Open jimmymccrory opened 5 years ago
@s1113950 do you have any ideas on this, we've been trying every so often to get openstack-ansible and mitogen working together and this looks like one of the final remaining issues we have.
At first glance I'm not sure, but here's how I run Mitogen using delegate_to
pointing at a container that I created in the playbook run (note that I don't use lxc_container
though): https://github.com/s1113950/mitogen-test/blob/7a39ef020712e8ff225a3343d72b56c96d71382a/roles/run_test/tasks/main.yml#L64 . If possible, you could also try upgrading to one of the new Mitogen tags (https://github.com/mitogen-hq/mitogen/releases/tag/v0.2.10-rc.0 if you need Ansible 2.7 support) to see if the issue still exists.
So I've recreated this issue using ansible 2.10.6 and mitogen v0.3.0rc1 with docker using a mishmash of the ansible jimmymcrory provided and the mitogen-test repo linked.
In Openstack-Ansible we have CI jobs that essentially spin up a small cloud on a single physical host with the various cloud services in lxc containers on the single host, giving us our usecase of why it would be good to test mitogen_via the localhost.
The code I have most closely been looking at is the _stack_from_spec method in connections.py, specifically the lines around cycle detection. https://github.com/mitogen-hq/mitogen/blob/cc8f9a016965876bcd9ec390d53035d6ed842b07/ansible_mitogen/connection.py#L734
Having edited in a couple of debug log print statements we can see some more detailed output of what is happening when we try to delegate a task to a container on the localhost, using mitogen_via=localhost.
TASK [gather and delegate facts] ***************************************************************************************************************************
task path: /home/ubuntu/mitogen-delegation-bug/docker-reproduce-bug.yml:36
[task 123955] 12:36:29.856573 D ansible_mitogen.affinity: CPU mask for WorkerProcess: 0x000001
[task 123955] 12:36:29.863105 D ansible_mitogen.connection: In _stack_from_spec, spec.inventory_name: localhost, seen_names: (), spec.mitogen_via: localhost
[task 123955] 12:36:29.863280 D ansible_mitogen.connection: Calling _stack_from_spec(spec_from_via))
[task 123955] 12:36:29.867411 D ansible_mitogen.connection: In _stack_from_spec, spec.inventory_name: localhost, seen_names: ('localhost',), spec.mitogen_via: None
[task 123955] 12:36:29.867745 D ansible_mitogen.mixins: _remove_tmp_path(None)
fatal: [localhost]: UNREACHABLE! => {
"changed": false,
"msg": "mitogen_via=None of localhost creates a cycle (localhost -> localhost)",
"unreachable": true
}
If mitogen_via is true _stack_from_spec is called a second time with the inventory_name being added to the seen_names which in this case are both localhost. https://github.com/mitogen-hq/mitogen/blob/cc8f9a016965876bcd9ec390d53035d6ed842b07/ansible_mitogen/connection.py#L749 This leads to a cycle being detected in _stack_from_spec as localhost is the inventory_name and is in the seen_names.
We feel this does not account for the fact that the task is being delegated to a container.

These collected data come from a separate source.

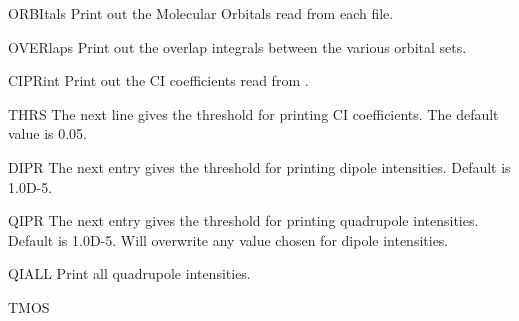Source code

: \begin{keywordlist}
\item[ORBItals]
Print out the Molecular Orbitals read from each
 file.
\item[OVERlaps]
Print out the overlap integrals between the various orbital sets.
\item[CIPRint]
Print out the CI coefficients read from
.
\item[THRS]
The next line gives the threshold for printing CI coefficients. The
default value is 0.05.
\item[DIPR]
The next entry gives the threshold for printing dipole intensities.
Default is 1.0D-5.
\item[QIPR]
The next entry gives the threshold for printing quadrupole intensities.
Default is 1.0D-5.
Will overwrite any value chosen for dipole intensities.
\item[QIALL]
Print all quadrupole intensities.
\item[TMOS]

\end{keywordlist}
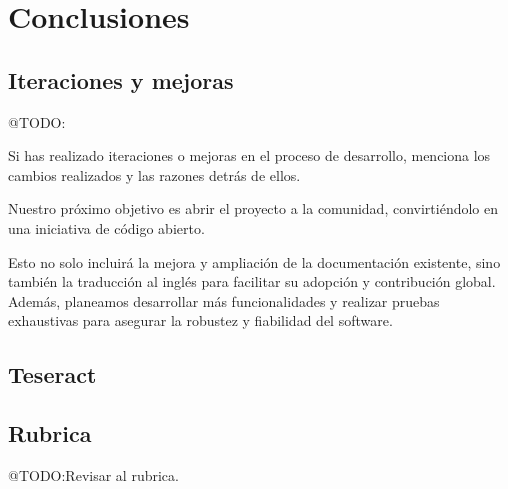 \chapter{Conclusiones}\label{ch:chapter_6}


\section{Iteraciones y mejoras}
\colorbox{color_highlight}{@TODO:}

Si has realizado iteraciones o mejoras en el proceso de desarrollo, menciona los cambios realizados y las razones detrás
de ellos.

Nuestro próximo objetivo es abrir el proyecto a la comunidad, convirtiéndolo en una iniciativa de código abierto.

Esto no solo incluirá la mejora y ampliación de la documentación existente, sino también la traducción al inglés para
facilitar su adopción y contribución global.
Además, planeamos desarrollar más funcionalidades y realizar pruebas exhaustivas para asegurar la robustez y fiabilidad
del software.


\section{Teseract}

\section{Rubrica}
\colorbox{color_highlight}{@TODO:Revisar al rubrica.}

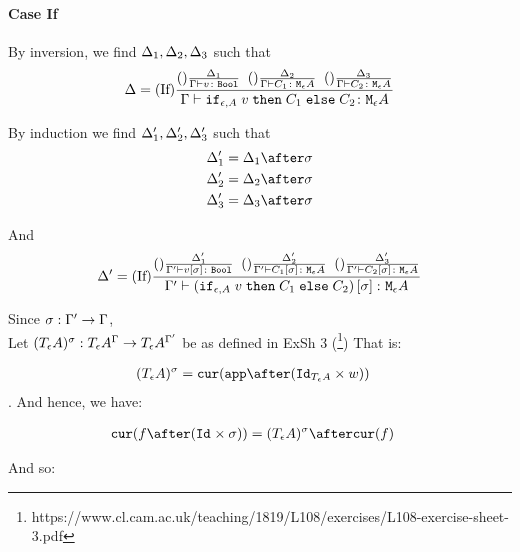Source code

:\documentclass{report}
\begin{document}
\paragraph{Case If}


By inversion, we find $\Delta_1, \Delta_2, \Delta_3$ such that
\begin{equation}
    \Delta = (\text{If}) \frac{(\text{}) \frac{\Delta_1}{\Gamma \vdash v \colon \texttt{Bool}}\;\;(\text{}) \frac{\Delta_2}{\Gamma \vdash C_1 \colon \texttt{M}_{\epsilon}{A}}\;\;(\text{}) \frac{\Delta_3}{\Gamma \vdash C_2 \colon \texttt{M}_{\epsilon}{A}}}{\Gamma \vdash \texttt{if}_{\epsilon, A}\; v\; \texttt{then}\; C_1 \;\texttt{else} \; C_2 \colon \texttt{M}_{\epsilon}{A}}
\end{equation}

By induction we find $\Delta_1', \Delta_2', \Delta_3'$ such that 
\begin{align}
    \D_1' &= \D_1\after\si\\
    \D_2' &= \D_2\after\si\\
    \D_3' &= \D_3\after\si\\
\end{align}

And
\begin{equation}
    \Delta' = (\text{If}) \frac{(\text{}) \frac{\Delta_1'}{\Gamma' \vdash v\left[\sigma\right] \colon \texttt{Bool}}\;\;(\text{}) \frac{\Delta_2'}{\Gamma' \vdash C_1\left[\sigma\right] \colon \texttt{M}_{\epsilon}{A}}\;\;(\text{}) \frac{\Delta_3'}{\Gamma' \vdash C_2\left[\sigma\right] \colon \texttt{M}_{\epsilon}{A}}}{\Gamma' \vdash (\texttt{if}_{\epsilon, A}\; v\; \texttt{then}\; C_1 \;\texttt{else} \; C_2)\left[\sigma\right] \colon \texttt{M}_{\epsilon}{A}}
\end{equation}

Since $\sigma: \Gamma' \rightarrow \Gamma$, \\
Let $(T_{\epsilon}{A})^{\sigma}: T_{\epsilon}{A}^{\Gamma}\rightarrow T_{\epsilon}{A}^{\Gamma'}$ be as defined in ExSh 3 (\footnote{https://www.cl.cam.ac.uk/teaching/1819/L108/exercises/L108-exercise-sheet-3.pdf})
That is:

\begin{align}
    (\tea)^{\si} & = \cur{\app\after(\Id{\tea}\times w)}
\end{align}.
And hence, we have:

\begin{align}
    \cur{f\after(\Id{}\times \si)} & = (\tea)^{\si} \after\cur{f}
\end{align}

And so:
\end{document}
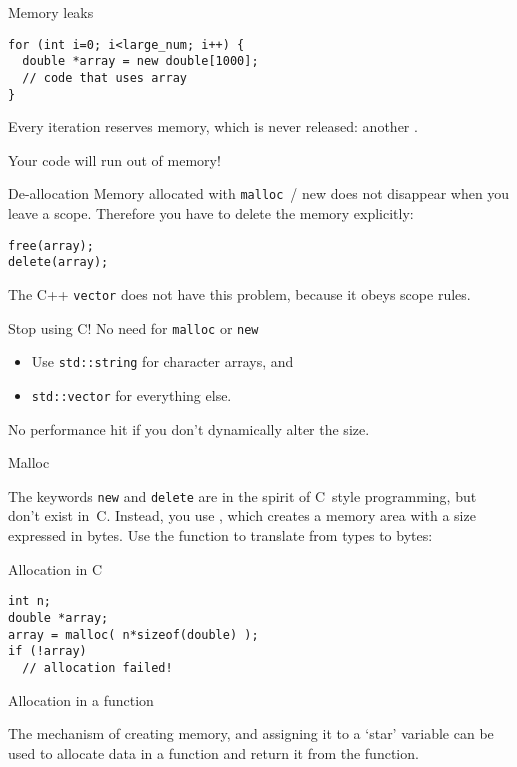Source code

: \begin{block}{Memory leaks}
  \label{sl:leak2}
\begin{lstlisting}
for (int i=0; i<large_num; i++) {
  double *array = new double[1000];
  // code that uses array
}
\end{lstlisting}
  Every iteration reserves memory, which is never released:
  another .

  Your code will run out of memory!
\end{block}

\begin{block}{De-allocation}
  \label{sl:c-array-del}
  Memory allocated with \lstinline{malloc}~/ {new}
  does not disappear when you leave a
  scope. Therefore you have to delete the memory explicitly:
\begin{lstlisting}
free(array);
delete(array);
\end{lstlisting}
The C++ \lstinline{vector} does not have this problem, because it obeys scope rules.
\end{block}

\begin{block}{Stop using C!}
  \label{sl:no-c-malloc}
  No need for \lstinline{malloc} or \lstinline{new}
  \begin{itemize}
  \item Use \lstinline{std::string} for character arrays, and
  \item \lstinline{std::vector} for everything else.
  \end{itemize}
  No performance hit if you don't dynamically alter the size.
\end{block}

 {Malloc}

The keywords \lstinline{new} and \lstinline{delete} are in the spirit of C~style
programming, but don't exist in~C. Instead, you use
, which creates a memory area with a size
expressed in bytes. Use the function  to translate
from types to bytes:

\begin{block}{Allocation in C}
\begin{lstlisting}
int n;
double *array;
array = malloc( n*sizeof(double) );
if (!array)
  // allocation failed!
\end{lstlisting}
\end{block}

 {Allocation in a function}

The mechanism of creating memory, and assigning it to a `star'
variable
can be used to allocate data in a function and
return it from the function.

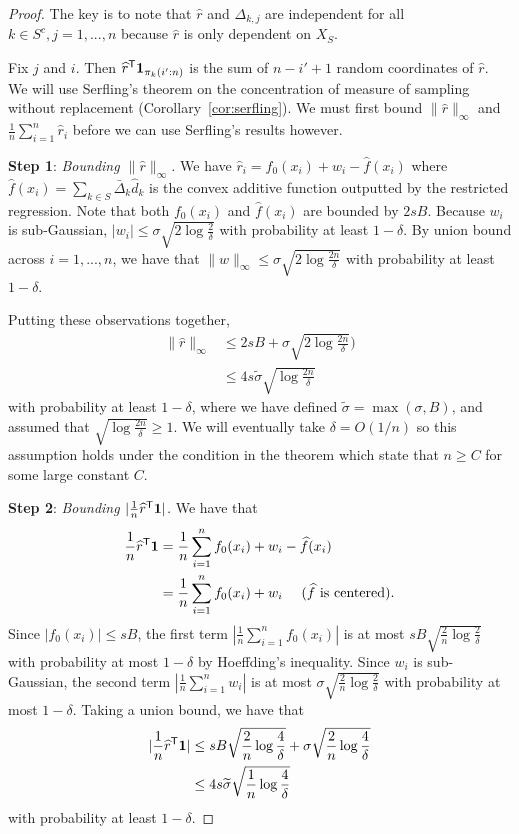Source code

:\begin{proof}
The key is to note that $\hat{r}$ and $\Delta_{k,j}$ are independent for all $k \in S^c,j=1,...,n$ because $\hat{r}$ is only dependent on $X_{S}$.

Fix $j$ and $i$. Then $\widehat{r}^{\mathsf{T}} \mbox{\boldmath $1$}_{\pi_k(i':n)}$ is the sum
of $n-i'+1$ random coordinates of $\hat{r}$. We will use
Serfling's theorem on the concentration of measure of sampling without
replacement (Corollary~\ref{cor:serfling}). We must first bound $\|
\hat{r} \|_\infty$ and $\frac{1}{n} \sum_{i=1}^n \hat{r}_i$ before we
can use Serfling's results however.

\vskip5pt
\textbf{Step 1}: {\it Bounding $\| \hat{r} \|_\infty$.} We have $\hat{r}_i = f_0(x_i) + w_i - \hat{f}(x_i)$ where
$\hat{f}(x_i) = \sum_{k \in S} \bar{\Delta}_k \hat{d}_k$ is the convex
additive function outputted by the restricted regression. Note that
both $f_0(x_i)$ and $\hat{f}(x_i)$ are bounded by $2sB$. 
Because $w_i$ is sub-Gaussian, $|w_i| \leq  \sigma \sqrt{2\log \frac{2}{\delta}}$ with probability at least $1-\delta$. By union bound across $i=1,...,n$, we have that $\| w\|_\infty \leq \sigma \sqrt{ 2 \log \frac{2n}{\delta}}$ with probability at least $1 - \delta$.

Putting these observations together,
\begin{align}
\| \hat{r} \|_\infty &\leq 2sB + \sigma \sqrt{ 2\log \frac{2n}{\delta}}) \nonumber \\
      &\leq 4 s \tilde{\sigma} \sqrt{\log \frac{2n}{\delta}} \label{eqn:stepone_rhat}
\end{align}
with probability at least $1 - \delta$, where we have defined
$\tilde{\sigma} = \max(\sigma, B)$,
and assumed that $\sqrt{\log \frac{2n}{\delta}} \geq 1$. We will eventually take $\delta = O(1/n)$ so this assumption holds under the condition in the theorem which state that $n \geq C$ for some large constant $C$.

\vskip5pt
\textbf{Step 2}: {\it Bounding $| \frac{1}{n} \widehat{r}^{\mathsf{T}} \mbox{\boldmath $1$}
  |$.}  We have that 
\begin{align*}
\frac{1}{n} \widehat{r}^{\mathsf{T}} \mbox{\boldmath $1$} &= 
    \frac{1}{n} \sum_{i=1}^n f_0(x_i) + w_i - \widehat{f}(x_i) \\
  &= \frac{1}{n} \sum_{i=1}^n f_0(x_i) + w_i \quad \textrm{ ($\widehat{f}$ is centered)}.
\end{align*}
Since $|f_0(x_i)| \leq sB$, the first term $| \frac{1}{n} \sum_{i=1}^n
f_0(x_i)|$ is at most $sB \sqrt{\frac{2}{n} \log \frac{2}{\delta}}$
with probability at most $1-\delta$ by Hoeffding's inequality. Since
$w_i$ is sub-Gaussian, the second term $|\frac{1}{n} \sum_{i=1}^n
w_i|$ is at most $\sigma \sqrt{ \frac{2}{n} \log \frac{2}{\delta}}$
with probability at most $1-\delta$.  
Taking a union bound, we have that 
\begin{align}
| \frac{1}{n} \widehat{r}^{\mathsf{T}} \mbox{\boldmath $1$}| &\leq sB \sqrt{\frac{2}{n} \log \frac{4}{\delta}} +  \sigma \sqrt{\frac{2}{n} \log \frac{4}{\delta}} \nonumber \\
  &\leq 4 s \widetilde{\sigma} \sqrt{\frac{1}{n} \log \frac{4}{\delta}} \label{eqn:steptwo_rhat}
\end{align}
with probability at least $1-\delta$.


\end{proof}
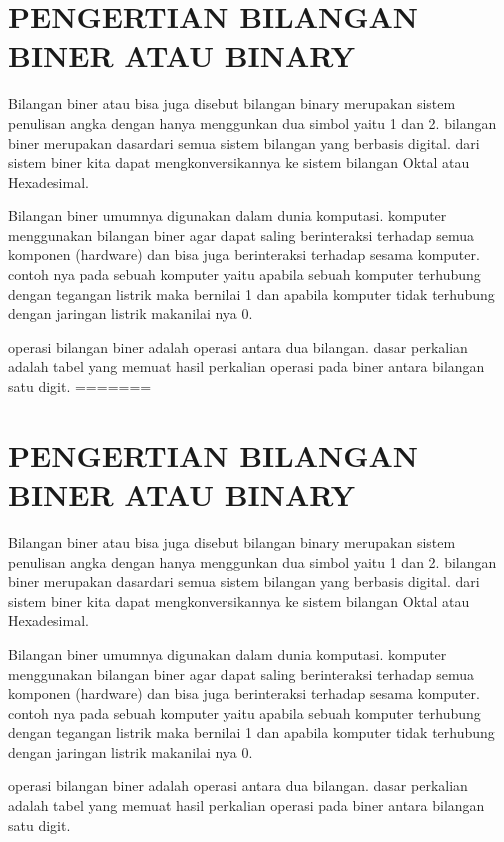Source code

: \section{PENGERTIAN BILANGAN BINER ATAU BINARY}

Bilangan biner atau bisa juga disebut bilangan binary merupakan sistem penulisan angka dengan hanya menggunkan dua simbol 
yaitu 1 dan 2. bilangan biner merupakan dasardari semua sistem bilangan yang berbasis digital. dari sistem biner kita dapat 
mengkonversikannya ke sistem bilangan Oktal atau Hexadesimal.

Bilangan biner umumnya digunakan dalam dunia komputasi. komputer menggunakan bilangan biner agar dapat saling berinteraksi 
terhadap semua komponen (hardware) dan bisa juga berinteraksi terhadap sesama komputer. contoh nya pada sebuah komputer yaitu 
apabila sebuah komputer terhubung dengan tegangan listrik maka bernilai 1 dan apabila komputer tidak terhubung dengan jaringan 
listrik makanilai nya 0.

operasi bilangan biner  adalah operasi antara dua bilangan. dasar perkalian adalah tabel yang memuat hasil perkalian operasi 
pada biner antara bilangan satu digit.
=======
\section{PENGERTIAN BILANGAN BINER ATAU BINARY}

Bilangan biner atau bisa juga disebut bilangan binary merupakan sistem penulisan angka dengan hanya menggunkan dua simbol 
yaitu 1 dan 2. bilangan biner merupakan dasardari semua sistem bilangan yang berbasis digital. dari sistem biner kita dapat 
mengkonversikannya ke sistem bilangan Oktal atau Hexadesimal.

Bilangan biner umumnya digunakan dalam dunia komputasi. komputer menggunakan bilangan biner agar dapat saling berinteraksi 
terhadap semua komponen (hardware) dan bisa juga berinteraksi terhadap sesama komputer. contoh nya pada sebuah komputer yaitu 
apabila sebuah komputer terhubung dengan tegangan listrik maka bernilai 1 dan apabila komputer tidak terhubung dengan jaringan 
listrik makanilai nya 0.

operasi bilangan biner  adalah operasi antara dua bilangan. dasar perkalian adalah tabel yang memuat hasil perkalian operasi 
pada biner antara bilangan satu digit.

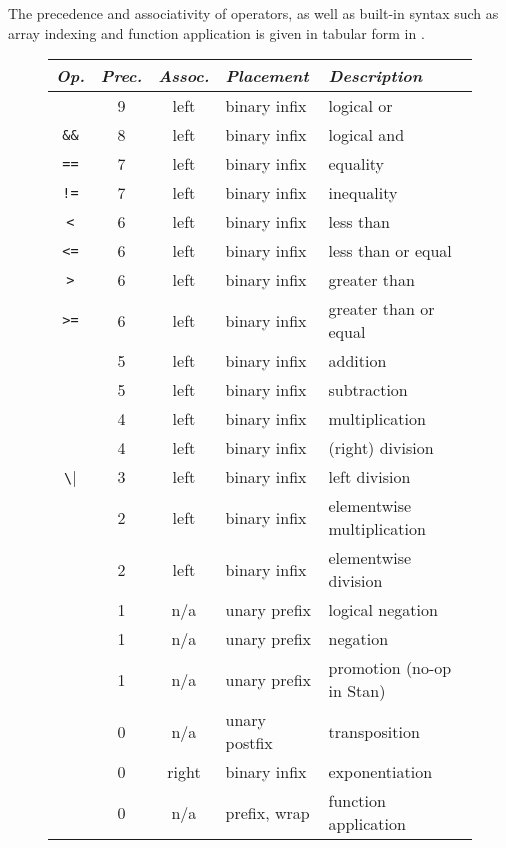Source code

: The precedence and associativity of operators, as well as built-in
syntax such as array indexing and function application is given in
tabular form in .
%
\begin{figure}
\begin{center}
\begin{tabular}{c|ccl|l}
{\it Op.} & {\it Prec.} & {\it Assoc.} & {\it
  Placement} & {\it Description}
\\ \hline \hline
\code{||} & 9 & left & binary infix & logical or
\\ \hline
\Verb|&&| & 8 & left & binary infix & logical and
\\ \hline
\Verb|==| & 7 & left & binary infix & equality
\\
\Verb|!=| & 7 & left & binary infix & inequality
\\ \hline
\Verb|<| & 6 & left & binary infix & less than
\\
\Verb|<=| & 6 & left & binary infix & less than or equal
\\
\Verb|>| & 6 & left & binary infix & greater than 
\\
\Verb|>=| & 6 & left & binary infix & greater than or equal
\\ \hline
\code{+} & 5 & left & binary infix & addition
\\
\code{-} & 5 & left & binary infix & subtraction
\\ \hline
\code{*} & 4 & left & binary infix & multiplication
\\
\code{/} & 4 & left & binary infix & (right) division
\\ \hline
\Verb|\| & 3 & left & binary infix & left division
\\ \hline
\code{.*} & 2 & left & binary infix & elementwise multiplication
\\
\code{./} & 2 & left & binary infix & elementwise division
\\ \hline
\code{!} & 1 & n/a & unary prefix & logical negation
\\
\code{-} & 1 & n/a & unary prefix & negation
\\ 
\code{+} & 1 & n/a & unary prefix & promotion (no-op in Stan)
\\ \hline
\code{'} & 0 & n/a & unary postfix & transposition
\\ 
\code{\textasciicircum} & 0 & right & binary infix & exponentiation
\\ \hline \hline
\code{()} & 0 & n/a & prefix, wrap & function application
\\

\end{tabular}
\end{center}
\end{figure}
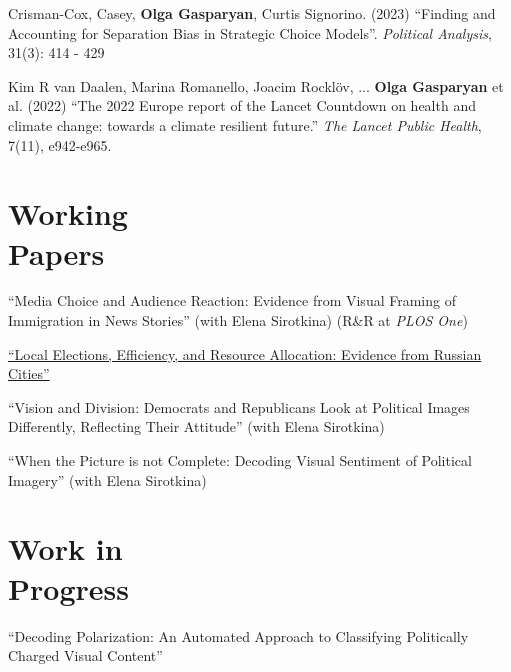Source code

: \documentclass[margin,line,10.95pt]{res}
\begin{document}
\begin{resume}
\vspace*{-2.5mm}

Crisman-Cox, Casey, \textbf{Olga Gasparyan}, Curtis Signorino. (2023) ``Finding and Accounting for Separation Bias in Strategic Choice Models''. \textit{Political Analysis}, 31(3): 414 - 429

\vspace*{-2.5mm}

Kim R van Daalen, Marina Romanello, Joacim Rocklöv, ... \textbf{Olga Gasparyan} et al. (2022) ``The 2022 Europe report of the Lancet Countdown on health and climate change: towards a climate resilient future.'' \textit{The Lancet Public Health}, 7(11), e942-e965.


\section{\sc Working \\ Papers}
``Media Choice and Audience Reaction: Evidence from Visual Framing of Immigration in News Stories'' (with Elena Sirotkina) (R$\&$R at \textit{PLOS One})

\vspace*{-2.5mm}

\href{https://olgasparyan.com/documents/jmp_feb.pdf}{``Local Elections, Efficiency, and Resource Allocation: Evidence from Russian Cities''}

\vspace*{-2.5mm}
``Vision and Division: Democrats and Republicans Look at Political Images Differently, Reflecting Their Attitude'' (with Elena Sirotkina)

\vspace*{-2.5mm}
``When the Picture is not Complete: Decoding Visual Sentiment of Political Imagery'' (with Elena Sirotkina)


\section{\sc Work in \\ Progress}
``Decoding Polarization: An Automated Approach to Classifying Politically Charged Visual
Content''

\vspace*{-2.5mm}


\end{resume}
\end{document}
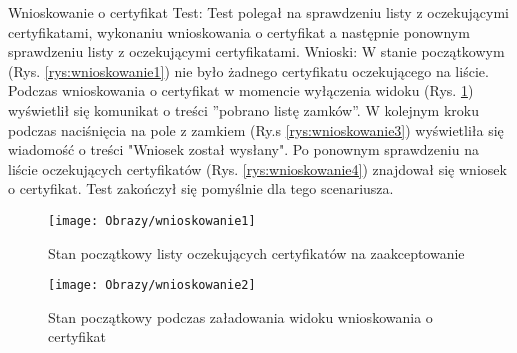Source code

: \begin{enumerate*}
	\newpage

	\item Wnioskowanie o certyfikat\newline
	Test: Test polegał na sprawdzeniu listy z oczekującymi certyfikatami, wykonaniu wnioskowania o certyfikat a następnie ponownym sprawdzeniu listy z oczekującymi certyfikatami.\newline
	Wnioski: W stanie początkowym (Rys. \ref{rys:wnioskowanie1}) nie było żadnego certyfikatu oczekującego na liście. Podczas wnioskowania o certyfikat w momencie wyłączenia widoku (Rys. \ref{rys:wnioskowanie2}) wyświetlił się  komunikat o treści ''pobrano listę zamków''. W kolejnym kroku podczas naciśnięcia na pole z zamkiem (Ry.s \ref{rys:wnioskowanie3}) wyświetliła się wiadomość o treści "Wniosek został wysłany". Po ponownym sprawdzeniu na liście oczekujących certyfikatów (Rys. \ref{rys:wnioskowanie4}) znajdował się wniosek o certyfikat. Test zakończył się pomyślnie dla tego scenariusza.
	\begin{figure}[ht!]
		\centering
		\begin{minipage}{0.3\textwidth}
			\texttt{[image: Obrazy/wnioskowanie1]}
			\caption{Stan początkowy listy oczekujących certyfikatów na zaakceptowanie }
			\label{rys:wnioskowanie1}
		\end{minipage}
		\begin{minipage}{0.3\textwidth}
			\texttt{[image: Obrazy/wnioskowanie2]}
			\caption{Stan początkowy podczas załadowania widoku wnioskowania o certyfikat}
			\label{rys:wnioskowanie2}
		\end{minipage}
	

\end{figure}
\end{enumerate*}
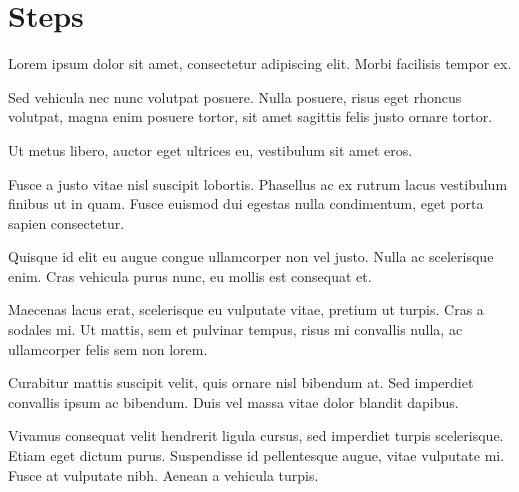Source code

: \documentclass{recipe}
\begin{document}
\section{Steps}
\begin{steps}
\item Lorem ipsum dolor sit amet, consectetur adipiscing elit. Morbi facilisis tempor ex.
\item Sed vehicula nec nunc volutpat posuere. Nulla posuere, risus eget rhoncus volutpat, magna enim posuere tortor, sit amet sagittis felis justo ornare tortor.
\item Ut metus libero, auctor eget ultrices eu, vestibulum sit amet eros. \item Fusce a justo vitae nisl suscipit lobortis. Phasellus ac ex rutrum lacus vestibulum finibus ut in quam. Fusce euismod dui egestas nulla condimentum, eget porta sapien consectetur.
\item Quisque id elit eu augue congue ullamcorper non vel justo. Nulla ac scelerisque enim. Cras vehicula purus nunc, eu mollis est consequat et.
\item Maecenas lacus erat, scelerisque eu vulputate vitae, pretium ut turpis. Cras a sodales mi. Ut mattis, sem et pulvinar tempus, risus mi convallis nulla, ac ullamcorper felis sem non lorem.
\item Curabitur mattis suscipit velit, quis ornare nisl bibendum at. Sed imperdiet convallis ipsum ac bibendum. Duis vel massa vitae dolor blandit dapibus. 
\item Vivamus consequat velit hendrerit ligula cursus, sed imperdiet turpis scelerisque. Etiam eget dictum purus. Suspendisse id pellentesque augue, vitae vulputate mi. Fusce at vulputate nibh. Aenean a vehicula turpis.
\end{steps}
\end{document}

Perhaps this is a unique case in which delegation needs to be detected and the cycle allowed for, however I'm are unsure of how that should be done as I don't think we have access to that information here.
Having removed the cycle detection the play runs through smoothly.
Here are my ansible playbook and Dockerfile if they are of any use: Playbook
---
- hosts: localhost
gather_facts: no
vars:
ansible_python_interpreter: /usr/bin/python3
tasks:
- name: stopping any old test container
docker_container:
name: docker-test-container
state: absent
vars:
ansible_python_interpreter: /usr/bin/python3
- name: Wait for container to be stopped
pause:
seconds: 2
- name: create a container
docker_container:
name: docker-test-container
state: started
image: test-docker-image:latest
- name: add container to inventory
add_host:
name: docker-test-container
ansible_user: test
ansible_password: test
ansible_ssh_port: 22
ansible_connection: docker
#ansible_connection: setns
mitogen_kind: docker
mitogen_via: localhost
- name: gather and delegate facts
setup:
gather_subset: '!all:hardware'
delegate_to: docker-test-container
delegate_facts: true
- name: delegate a task
debug:
msg: "Ansible_host: {{ ansible_host }}"
delegate_to: docker-test-container
delegate_facts: true
Dockerfile
FROM ubuntu:20.04
RUN apt-get update && apt-get install -y python3 openssh-server sudo
RUN useradd -rm -d /home/ubuntu -s /bin/bash -g root -G sudo -u 1000 test
RUN echo 'test:test' | chpasswd
EXPOSE 22
RUN service ssh start
CMD ["/usr/sbin/sshd","-D"]
A little bit of extra feedback on this issue. We were also having a similar problem using the LXD connection plugin, commenting out the cycle detection seems to fix the issue for us too. Commenting out the following if statement means our playbooks work perfectly.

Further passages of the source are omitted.